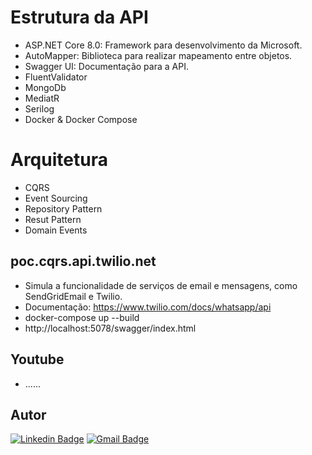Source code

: # Estrutura da API
- ASP.NET Core 8.0: Framework para desenvolvimento da Microsoft.
- AutoMapper: Biblioteca para realizar mapeamento entre objetos.
- Swagger UI: Documentação para a API.
- FluentValidator
- MongoDb
- MediatR
- Serilog
- Docker & Docker Compose

# Arquitetura
- CQRS
- Event Sourcing
- Repository Pattern
- Resut Pattern
- Domain Events


## poc.cqrs.api.twilio.net
- Simula a funcionalidade de serviços de email e mensagens, como SendGridEmail e Twilio.
- Documentação: https://www.twilio.com/docs/whatsapp/api
- docker-compose up --build
- http://localhost:5078/swagger/index.html

## Youtube
- ......

## Autor

[![Linkedin Badge](https://img.shields.io/badge/-Guilherme_Figueiras_Maurila-blue?style=flat-square&logo=Linkedin&logoColor=white&link=https://www.linkedin.com/in/guilherme-maurila)](https://www.linkedin.com/in/guilherme-maurila)
[![Gmail Badge](https://img.shields.io/badge/-gfmaurila@gmail.com-c14438?style=flat-square&logo=Gmail&logoColor=white&link=mailto:gfmaurila@gmail.com)](mailto:gfmaurila@gmail.com)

###

For each line in the data above that contains the string "para", extract the line.

- ASP.NET Core 8.0: Framework para desenvolvimento da Microsoft.
- AutoMapper: Biblioteca para realizar mapeamento entre objetos.
- Swagger UI: Documentação para a API.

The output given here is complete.